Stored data
--- START ---

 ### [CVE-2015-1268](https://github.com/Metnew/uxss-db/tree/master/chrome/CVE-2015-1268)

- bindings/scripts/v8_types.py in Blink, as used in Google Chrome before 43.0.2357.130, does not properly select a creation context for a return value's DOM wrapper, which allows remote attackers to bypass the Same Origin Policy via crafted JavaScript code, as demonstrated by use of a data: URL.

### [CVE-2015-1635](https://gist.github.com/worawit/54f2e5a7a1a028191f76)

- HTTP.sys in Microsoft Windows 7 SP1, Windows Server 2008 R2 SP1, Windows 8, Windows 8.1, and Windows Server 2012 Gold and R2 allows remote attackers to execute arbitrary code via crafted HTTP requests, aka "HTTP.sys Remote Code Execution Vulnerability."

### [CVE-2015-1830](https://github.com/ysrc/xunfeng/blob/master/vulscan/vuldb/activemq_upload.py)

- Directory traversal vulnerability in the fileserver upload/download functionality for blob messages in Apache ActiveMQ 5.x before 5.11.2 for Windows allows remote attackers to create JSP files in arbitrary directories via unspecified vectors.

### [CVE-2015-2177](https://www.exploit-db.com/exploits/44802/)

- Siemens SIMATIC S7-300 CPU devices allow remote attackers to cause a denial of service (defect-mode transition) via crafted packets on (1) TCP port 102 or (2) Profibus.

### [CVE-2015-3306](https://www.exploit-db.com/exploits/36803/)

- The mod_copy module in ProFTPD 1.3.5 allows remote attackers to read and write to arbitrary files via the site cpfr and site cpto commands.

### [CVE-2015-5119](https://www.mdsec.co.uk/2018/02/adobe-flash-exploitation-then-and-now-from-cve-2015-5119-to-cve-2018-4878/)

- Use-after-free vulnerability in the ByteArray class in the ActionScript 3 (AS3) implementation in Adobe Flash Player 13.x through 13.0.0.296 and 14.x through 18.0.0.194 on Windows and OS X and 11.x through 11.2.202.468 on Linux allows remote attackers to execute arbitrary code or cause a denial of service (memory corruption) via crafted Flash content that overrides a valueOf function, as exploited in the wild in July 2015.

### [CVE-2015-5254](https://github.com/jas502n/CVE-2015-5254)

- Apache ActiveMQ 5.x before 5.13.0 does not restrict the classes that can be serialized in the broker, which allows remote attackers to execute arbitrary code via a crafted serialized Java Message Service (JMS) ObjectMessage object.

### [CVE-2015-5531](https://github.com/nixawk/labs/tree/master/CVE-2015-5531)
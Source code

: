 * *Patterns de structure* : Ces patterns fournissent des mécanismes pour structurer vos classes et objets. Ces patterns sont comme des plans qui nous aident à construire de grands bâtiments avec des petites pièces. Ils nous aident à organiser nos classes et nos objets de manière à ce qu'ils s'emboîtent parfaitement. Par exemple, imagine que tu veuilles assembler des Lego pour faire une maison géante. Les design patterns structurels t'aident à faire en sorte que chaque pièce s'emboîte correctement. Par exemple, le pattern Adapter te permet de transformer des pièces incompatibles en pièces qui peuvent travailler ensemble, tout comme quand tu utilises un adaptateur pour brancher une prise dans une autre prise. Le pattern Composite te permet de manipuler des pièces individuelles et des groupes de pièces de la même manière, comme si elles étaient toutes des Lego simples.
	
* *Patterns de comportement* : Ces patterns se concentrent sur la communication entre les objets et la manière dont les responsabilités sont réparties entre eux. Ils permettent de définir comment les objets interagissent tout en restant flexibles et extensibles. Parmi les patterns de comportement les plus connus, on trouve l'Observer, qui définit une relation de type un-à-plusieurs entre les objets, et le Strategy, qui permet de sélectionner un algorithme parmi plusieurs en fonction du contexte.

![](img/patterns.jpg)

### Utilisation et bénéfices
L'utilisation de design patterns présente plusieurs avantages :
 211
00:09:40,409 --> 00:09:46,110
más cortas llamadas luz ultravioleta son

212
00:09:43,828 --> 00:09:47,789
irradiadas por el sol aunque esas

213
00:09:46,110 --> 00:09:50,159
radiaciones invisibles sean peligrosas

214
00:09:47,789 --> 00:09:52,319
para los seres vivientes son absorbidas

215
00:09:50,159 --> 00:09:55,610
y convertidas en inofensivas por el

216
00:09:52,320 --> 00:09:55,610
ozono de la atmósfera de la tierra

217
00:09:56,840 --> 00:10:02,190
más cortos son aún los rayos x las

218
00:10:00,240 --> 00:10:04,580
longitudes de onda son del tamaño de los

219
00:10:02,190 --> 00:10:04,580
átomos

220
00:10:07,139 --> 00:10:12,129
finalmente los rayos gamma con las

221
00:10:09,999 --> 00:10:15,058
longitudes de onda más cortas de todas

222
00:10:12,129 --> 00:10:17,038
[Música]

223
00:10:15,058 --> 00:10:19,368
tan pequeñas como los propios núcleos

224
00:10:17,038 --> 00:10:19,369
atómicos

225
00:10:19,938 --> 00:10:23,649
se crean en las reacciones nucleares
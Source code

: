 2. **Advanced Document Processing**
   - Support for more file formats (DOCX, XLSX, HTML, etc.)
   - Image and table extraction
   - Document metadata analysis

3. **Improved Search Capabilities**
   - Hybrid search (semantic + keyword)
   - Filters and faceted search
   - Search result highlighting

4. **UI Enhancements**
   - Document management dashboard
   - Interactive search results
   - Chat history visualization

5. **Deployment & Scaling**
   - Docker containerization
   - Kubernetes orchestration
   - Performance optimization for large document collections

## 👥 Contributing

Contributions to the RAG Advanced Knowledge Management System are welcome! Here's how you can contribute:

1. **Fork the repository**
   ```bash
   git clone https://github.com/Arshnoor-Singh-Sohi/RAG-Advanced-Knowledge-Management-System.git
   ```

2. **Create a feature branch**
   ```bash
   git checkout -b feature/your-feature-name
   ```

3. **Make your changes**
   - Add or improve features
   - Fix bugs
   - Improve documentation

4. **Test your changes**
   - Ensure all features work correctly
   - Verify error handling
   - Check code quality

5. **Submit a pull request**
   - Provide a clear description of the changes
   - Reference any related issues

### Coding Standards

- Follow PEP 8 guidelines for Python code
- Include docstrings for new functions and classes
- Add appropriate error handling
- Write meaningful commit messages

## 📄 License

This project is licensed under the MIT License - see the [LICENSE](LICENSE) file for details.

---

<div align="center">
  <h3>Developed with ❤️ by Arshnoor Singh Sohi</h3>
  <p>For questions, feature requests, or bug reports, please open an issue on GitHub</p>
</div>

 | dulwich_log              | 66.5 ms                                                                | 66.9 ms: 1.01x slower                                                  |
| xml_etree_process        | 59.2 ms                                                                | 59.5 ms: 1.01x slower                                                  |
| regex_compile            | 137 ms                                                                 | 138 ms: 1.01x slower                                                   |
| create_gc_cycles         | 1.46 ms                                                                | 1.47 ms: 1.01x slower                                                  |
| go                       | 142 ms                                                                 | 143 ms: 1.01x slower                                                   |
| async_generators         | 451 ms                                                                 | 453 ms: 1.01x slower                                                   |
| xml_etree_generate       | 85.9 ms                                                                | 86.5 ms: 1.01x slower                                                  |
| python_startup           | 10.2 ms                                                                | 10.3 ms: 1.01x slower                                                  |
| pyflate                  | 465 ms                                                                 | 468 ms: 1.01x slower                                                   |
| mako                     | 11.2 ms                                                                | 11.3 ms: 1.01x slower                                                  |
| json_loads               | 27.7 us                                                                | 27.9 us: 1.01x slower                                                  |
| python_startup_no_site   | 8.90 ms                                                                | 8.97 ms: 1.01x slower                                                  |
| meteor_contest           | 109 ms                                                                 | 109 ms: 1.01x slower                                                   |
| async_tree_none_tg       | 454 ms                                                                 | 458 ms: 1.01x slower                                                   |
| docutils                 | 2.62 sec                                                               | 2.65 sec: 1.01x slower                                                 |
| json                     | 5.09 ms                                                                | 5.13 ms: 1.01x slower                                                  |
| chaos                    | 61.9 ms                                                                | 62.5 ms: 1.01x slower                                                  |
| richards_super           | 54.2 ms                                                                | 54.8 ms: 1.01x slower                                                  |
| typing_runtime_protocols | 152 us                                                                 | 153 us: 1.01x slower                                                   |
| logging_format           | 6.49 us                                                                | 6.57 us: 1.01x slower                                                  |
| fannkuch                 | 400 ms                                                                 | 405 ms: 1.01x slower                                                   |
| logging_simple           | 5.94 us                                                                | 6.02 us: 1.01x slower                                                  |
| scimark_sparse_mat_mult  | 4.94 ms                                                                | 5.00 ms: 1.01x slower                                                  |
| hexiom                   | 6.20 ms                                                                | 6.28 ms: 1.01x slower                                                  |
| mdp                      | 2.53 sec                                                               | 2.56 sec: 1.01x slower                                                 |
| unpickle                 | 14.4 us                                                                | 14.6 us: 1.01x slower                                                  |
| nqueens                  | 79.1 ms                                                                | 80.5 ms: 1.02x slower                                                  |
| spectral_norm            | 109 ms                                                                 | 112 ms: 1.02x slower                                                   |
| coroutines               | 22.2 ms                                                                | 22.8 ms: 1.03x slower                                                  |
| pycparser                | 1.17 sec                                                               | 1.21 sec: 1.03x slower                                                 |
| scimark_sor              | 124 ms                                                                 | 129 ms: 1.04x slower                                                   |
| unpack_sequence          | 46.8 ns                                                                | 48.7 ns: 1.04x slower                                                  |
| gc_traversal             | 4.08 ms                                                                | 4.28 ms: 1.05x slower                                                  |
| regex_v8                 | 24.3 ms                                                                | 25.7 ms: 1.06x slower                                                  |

--- END ---

Work required: Work out how many lines of the data hold the string "requests". State only that number.

Answer box: 2